We note that for each class, if the assertion in the book is true for a particular choice of $k^\mu$, then the assertion is true for arbitrary choice of standard momentum. This can be seen from the following:

Let $p'^\mu$ is standard momentum for which the assertion is true. Then for any other member of the class $$ p^\mu= L'(p)^\mu_{~\upsilon} p'^\upsilon$$

now, if we take any other standard momentum $k^\mu$, we have the following equation from the assertion of the book which is true for $p$ we have assumed:

$$k=\Lambda p$$ combining the last two equations, we have that $$ p^\mu= (L'(p)\Lambda^{-1})^\mu_{~\upsilon} k^\upsilon$$

and we know that $(L'(p)\Lambda^{-1})$ is a Lorentz Transformation, proving the assertion for arbitrary $k$

We ,therefore, will prove the assertion only for particular choice of the standard momentum.

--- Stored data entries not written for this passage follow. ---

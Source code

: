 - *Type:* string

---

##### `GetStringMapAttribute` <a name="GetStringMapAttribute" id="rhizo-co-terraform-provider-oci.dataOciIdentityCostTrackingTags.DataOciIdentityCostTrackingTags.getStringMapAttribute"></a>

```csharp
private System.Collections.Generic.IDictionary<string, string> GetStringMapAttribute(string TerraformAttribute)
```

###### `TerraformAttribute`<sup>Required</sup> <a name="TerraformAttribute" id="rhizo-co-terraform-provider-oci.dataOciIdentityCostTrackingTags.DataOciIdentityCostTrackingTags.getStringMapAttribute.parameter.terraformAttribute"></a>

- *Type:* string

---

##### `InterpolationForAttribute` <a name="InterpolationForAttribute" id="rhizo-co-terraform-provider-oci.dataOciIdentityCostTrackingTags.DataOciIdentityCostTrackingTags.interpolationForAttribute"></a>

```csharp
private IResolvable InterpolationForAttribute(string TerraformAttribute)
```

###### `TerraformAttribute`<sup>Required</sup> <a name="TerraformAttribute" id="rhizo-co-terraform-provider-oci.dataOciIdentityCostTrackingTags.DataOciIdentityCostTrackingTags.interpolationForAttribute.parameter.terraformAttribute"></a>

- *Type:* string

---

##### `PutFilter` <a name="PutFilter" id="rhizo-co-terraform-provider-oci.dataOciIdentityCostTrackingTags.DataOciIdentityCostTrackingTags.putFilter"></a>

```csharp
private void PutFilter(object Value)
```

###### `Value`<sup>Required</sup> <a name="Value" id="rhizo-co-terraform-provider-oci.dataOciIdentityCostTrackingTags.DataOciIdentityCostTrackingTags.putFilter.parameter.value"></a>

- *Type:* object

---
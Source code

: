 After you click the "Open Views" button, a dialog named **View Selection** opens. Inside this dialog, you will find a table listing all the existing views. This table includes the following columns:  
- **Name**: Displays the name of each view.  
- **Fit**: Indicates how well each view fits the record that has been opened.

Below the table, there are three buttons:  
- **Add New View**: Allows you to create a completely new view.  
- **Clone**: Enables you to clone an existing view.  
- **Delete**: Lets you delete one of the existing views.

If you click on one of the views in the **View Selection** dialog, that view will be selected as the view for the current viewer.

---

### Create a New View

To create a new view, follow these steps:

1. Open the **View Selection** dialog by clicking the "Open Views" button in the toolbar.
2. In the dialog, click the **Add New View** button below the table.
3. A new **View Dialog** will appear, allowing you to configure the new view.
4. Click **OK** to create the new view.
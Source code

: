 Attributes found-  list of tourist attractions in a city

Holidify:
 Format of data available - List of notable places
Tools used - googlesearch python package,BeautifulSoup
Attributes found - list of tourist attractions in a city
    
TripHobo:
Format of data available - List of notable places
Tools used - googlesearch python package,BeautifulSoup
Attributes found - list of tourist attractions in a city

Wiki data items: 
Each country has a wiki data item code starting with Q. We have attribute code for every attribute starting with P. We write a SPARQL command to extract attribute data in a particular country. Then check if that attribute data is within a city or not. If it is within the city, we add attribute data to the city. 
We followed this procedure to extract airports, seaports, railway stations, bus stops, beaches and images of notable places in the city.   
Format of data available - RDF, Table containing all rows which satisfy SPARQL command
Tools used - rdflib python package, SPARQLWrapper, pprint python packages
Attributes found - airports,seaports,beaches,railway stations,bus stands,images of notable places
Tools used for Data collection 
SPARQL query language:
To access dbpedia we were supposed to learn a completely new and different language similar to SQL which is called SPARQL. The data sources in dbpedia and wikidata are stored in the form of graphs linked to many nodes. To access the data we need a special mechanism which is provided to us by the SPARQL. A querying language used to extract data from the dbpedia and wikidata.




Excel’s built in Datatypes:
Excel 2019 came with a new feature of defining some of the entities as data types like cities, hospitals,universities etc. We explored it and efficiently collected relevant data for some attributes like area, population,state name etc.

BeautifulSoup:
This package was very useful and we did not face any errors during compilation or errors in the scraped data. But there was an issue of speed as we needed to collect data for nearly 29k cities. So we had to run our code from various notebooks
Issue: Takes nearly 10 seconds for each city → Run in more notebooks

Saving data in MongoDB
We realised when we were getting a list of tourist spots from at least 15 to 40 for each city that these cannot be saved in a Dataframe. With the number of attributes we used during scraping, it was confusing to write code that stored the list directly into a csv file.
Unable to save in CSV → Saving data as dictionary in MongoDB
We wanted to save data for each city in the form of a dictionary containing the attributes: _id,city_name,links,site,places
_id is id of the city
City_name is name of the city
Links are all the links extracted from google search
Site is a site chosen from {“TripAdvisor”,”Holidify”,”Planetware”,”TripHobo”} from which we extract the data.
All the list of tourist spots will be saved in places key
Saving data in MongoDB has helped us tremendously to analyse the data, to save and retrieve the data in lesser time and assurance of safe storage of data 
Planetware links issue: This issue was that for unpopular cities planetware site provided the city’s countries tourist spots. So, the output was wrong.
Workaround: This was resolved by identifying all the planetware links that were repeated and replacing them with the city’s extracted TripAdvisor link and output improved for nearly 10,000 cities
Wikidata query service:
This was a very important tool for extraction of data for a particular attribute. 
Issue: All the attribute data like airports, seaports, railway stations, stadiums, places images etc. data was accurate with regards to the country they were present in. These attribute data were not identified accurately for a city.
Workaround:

Now, in each class $L(p)$ can be written in the form with suitable choice of $k^\mu$ (Assume that the $p$ is arbitrary element in the class):

$$ L(p) =R_z(\phi)R_y(\theta)L_z(\zeta) \tag{1} \label{1}$$

where $R_z(\phi),R_y(\theta),L_z(\zeta)$ are respectively a rotation in the $z$ direction, rotation in the $y$ direction, boost in the $z$ direction with $\phi, \theta$ being respectively azimuthal angle, polar angle of the vector $(p^1,p^2,p^3)$, and the value of $\zeta$ is collected in the table below.

(I am using the same metric as Weinberg [1996], for the length of the vector $\mathbf{P}$ the notation $\mathbf{P}^2$ and M is a positive number with the properties mentioned in the table)

In the table below, I am writing down the choice of $k^\mu$ and $\zeta$ mentioned above for each class:

The Class	Standard $k^\mu$	Note
$ \mathbf{P}^2 < 0$ and $P^0 <0 $	$(-M,0,0,0)$	here $M = \sqrt{-\mathbf{P}^2}$ and $\sinh \zeta=\frac{\sqrt{(p^1)^2+(p^2)^2+(p^3)^2}}{-M}$
$\mathbf{P}^2 < 0$ and $P^0 >0$	$(M,0,0,0)$	here $M = \sqrt{-\mathbf{P}^2}$ and $\sinh \zeta =\frac{\sqrt{(p^1)^2+(p^2)^2+(p^3)^2}}{M}$
$\mathbf{P}^2 =0$ and $P^0 >0 $	$(\omega,0,0,\omega)$	$\omega $ any positive number and $p^0= \omega e^\zeta$
$\mathbf{P}^2 =0$ and $P^0 <0 $	$(-\omega,0,0,\omega)$	$\omega $ any positive number and $p^0= -\omega e^{-\zeta}$
$\mathbf{P}^2 > 0$	$(0,0,0,M)$	here $M = \sqrt{\mathbf{P}^2}$ and $\sinh \zeta=\frac{p^0}{N} $

using the above values and equation \eqref{1}, it is trivial to prove that for any choice of $p$ in each class: $$p^\mu = L(p)^\mu_{~\upsilon} k^\upsilon$$